**RECORDS PROVIDED**
▬▬▬▬▬▬

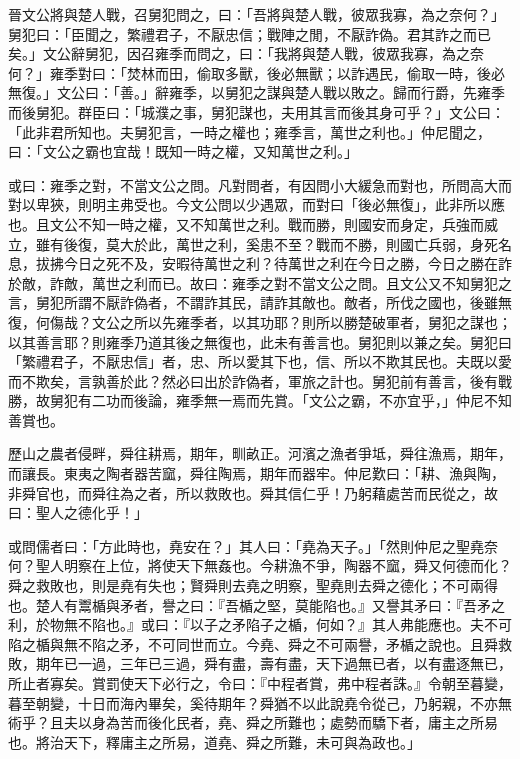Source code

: 
\begin{pinyinscope}
晉文公將與楚人戰，召舅犯問之，曰：「吾將與楚人戰，彼眾我寡，為之奈何？」舅犯曰：「臣聞之，繁禮君子，不厭忠信；戰陣之閒，不厭詐偽。君其詐之而已矣。」文公辭舅犯，因召雍季而問之，曰：「我將與楚人戰，彼眾我寡，為之奈何？」雍季對曰：「焚林而田，偷取多獸，後必無獸；以詐遇民，偷取一時，後必無復。」文公曰：「善。」辭雍季，以舅犯之謀與楚人戰以敗之。歸而行爵，先雍季而後舅犯。群臣曰：「城濮之事，舅犯謀也，夫用其言而後其身可乎？」文公曰：「此非君所知也。夫舅犯言，一時之權也；雍季言，萬世之利也。」仲尼聞之，曰：「文公之霸也宜哉！既知一時之權，又知萬世之利。」

或曰：雍季之對，不當文公之問。凡對問者，有因問小大緩急而對也，所問高大而對以卑狹，則明主弗受也。今文公問以少遇眾，而對曰「後必無復」，此非所以應也。且文公不知一時之權，又不知萬世之利。戰而勝，則國安而身定，兵強而威立，雖有後復，莫大於此，萬世之利，奚患不至？戰而不勝，則國亡兵弱，身死名息，拔拂今日之死不及，安暇待萬世之利？待萬世之利在今日之勝，今日之勝在詐於敵，詐敵，萬世之利而已。故曰：雍季之對不當文公之問。且文公又不知舅犯之言，舅犯所謂不厭詐偽者，不謂詐其民，請詐其敵也。敵者，所伐之國也，後雖無復，何傷哉？文公之所以先雍季者，以其功耶？則所以勝楚破軍者，舅犯之謀也；以其善言耶？則雍季乃道其後之無復也，此未有善言也。舅犯則以兼之矣。舅犯曰「繁禮君子，不厭忠信」者，忠、所以愛其下也，信、所以不欺其民也。夫既以愛而不欺矣，言孰善於此？然必曰出於詐偽者，軍旅之計也。舅犯前有善言，後有戰勝，故舅犯有二功而後論，雍季無一焉而先賞。「文公之霸，不亦宜乎，」仲尼不知善賞也。

歷山之農者侵畔，舜往耕焉，期年，甽畝正。河濱之漁者爭坻，舜往漁焉，期年，而讓長。東夷之陶者器苦窳，舜往陶焉，期年而器牢。仲尼歎曰：「耕、漁與陶，非舜官也，而舜往為之者，所以救敗也。舜其信仁乎！乃躬藉處苦而民從之，故曰：聖人之德化乎！」

或問儒者曰：「方此時也，堯安在？」其人曰：「堯為天子。」「然則仲尼之聖堯奈何？聖人明察在上位，將使天下無姦也。今耕漁不爭，陶器不窳，舜又何德而化？舜之救敗也，則是堯有失也；賢舜則去堯之明察，聖堯則去舜之德化；不可兩得也。楚人有鬻楯與矛者，譽之曰：『吾楯之堅，莫能陷也。』又譽其矛曰：『吾矛之利，於物無不陷也。』或曰：『以子之矛陷子之楯，何如？』其人弗能應也。夫不可陷之楯與無不陷之矛，不可同世而立。今堯、舜之不可兩譽，矛楯之說也。且舜救敗，期年已一過，三年已三過，舜有盡，壽有盡，天下過無已者，以有盡逐無已，所止者寡矣。賞罰使天下必行之，令曰：『中程者賞，弗中程者誅。』令朝至暮變，暮至朝變，十日而海內畢矣，奚待期年？舜猶不以此說堯令從己，乃躬親，不亦無術乎？且夫以身為苦而後化民者，堯、舜之所難也；處勢而驕下者，庸主之所易也。將治天下，釋庸主之所易，道堯、舜之所難，未可與為政也。」


\end{pinyinscope}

▬▬▬▬▬▬

**TASK ITEM**
Type the listing above out again exactly, and omit all pictures.

**OUTPUT FOR THIS TASK**
Source code

: 
\begin{pinyinscope}
晉文公將與楚人戰，召舅犯問之，曰：「吾將與楚人戰，彼眾我寡，為之奈何？」舅犯曰：「臣聞之，繁禮君子，不厭忠信；戰陣之閒，不厭詐偽。君其詐之而已矣。」文公辭舅犯，因召雍季而問之，曰：「我將與楚人戰，彼眾我寡，為之奈何？」雍季對曰：「焚林而田，偷取多獸，後必無獸；以詐遇民，偷取一時，後必無復。」文公曰：「善。」辭雍季，以舅犯之謀與楚人戰以敗之。歸而行爵，先雍季而後舅犯。群臣曰：「城濮之事，舅犯謀也，夫用其言而後其身可乎？」文公曰：「此非君所知也。夫舅犯言，一時之權也；雍季言，萬世之利也。」仲尼聞之，曰：「文公之霸也宜哉！既知一時之權，又知萬世之利。」

或曰：雍季之對，不當文公之問。凡對問者，有因問小大緩急而對也，所問高大而對以卑狹，則明主弗受也。今文公問以少遇眾，而對曰「後必無復」，此非所以應也。且文公不知一時之權，又不知萬世之利。戰而勝，則國安而身定，兵強而威立，雖有後復，莫大於此，萬世之利，奚患不至？戰而不勝，則國亡兵弱，身死名息，拔拂今日之死不及，安暇待萬世之利？待萬世之利在今日之勝，今日之勝在詐於敵，詐敵，萬世之利而已。故曰：雍季之對不當文公之問。且文公又不知舅犯之言，舅犯所謂不厭詐偽者，不謂詐其民，請詐其敵也。敵者，所伐之國也，後雖無復，何傷哉？文公之所以先雍季者，以其功耶？則所以勝楚破軍者，舅犯之謀也；以其善言耶？則雍季乃道其後之無復也，此未有善言也。舅犯則以兼之矣。舅犯曰「繁禮君子，不厭忠信」者，忠、所以愛其下也，信、所以不欺其民也。夫既以愛而不欺矣，言孰善於此？然必曰出於詐偽者，軍旅之計也。舅犯前有善言，後有戰勝，故舅犯有二功而後論，雍季無一焉而先賞。「文公之霸，不亦宜乎，」仲尼不知善賞也。

歷山之農者侵畔，舜往耕焉，期年，甽畝正。河濱之漁者爭坻，舜往漁焉，期年，而讓長。東夷之陶者器苦窳，舜往陶焉，期年而器牢。仲尼歎曰：「耕、漁與陶，非舜官也，而舜往為之者，所以救敗也。舜其信仁乎！乃躬藉處苦而民從之，故曰：聖人之德化乎！」

或問儒者曰：「方此時也，堯安在？」其人曰：「堯為天子。」「然則仲尼之聖堯奈何？聖人明察在上位，將使天下無姦也。今耕漁不爭，陶器不窳，舜又何德而化？舜之救敗也，則是堯有失也；賢舜則去堯之明察，聖堯則去舜之德化；不可兩得也。楚人有鬻楯與矛者，譽之曰：『吾楯之堅，莫能陷也。』又譽其矛曰：『吾矛之利，於物無不陷也。』或曰：『以子之矛陷子之楯，何如？』其人弗能應也。夫不可陷之楯與無不陷之矛，不可同世而立。今堯、舜之不可兩譽，矛楯之說也。且舜救敗，期年已一過，三年已三過，舜有盡，壽有盡，天下過無已者，以有盡逐無已，所止者寡矣。賞罰使天下必行之，令曰：『中程者賞，弗中程者誅。』令朝至暮變，暮至朝變，十日而海內畢矣，奚待期年？舜猶不以此說堯令從己，乃躬親，不亦無術乎？且夫以身為苦而後化民者，堯、舜之所難也；處勢而驕下者，庸主之所易也。將治天下，釋庸主之所易，道堯、舜之所難，未可與為政也。」


\end{pinyinscope}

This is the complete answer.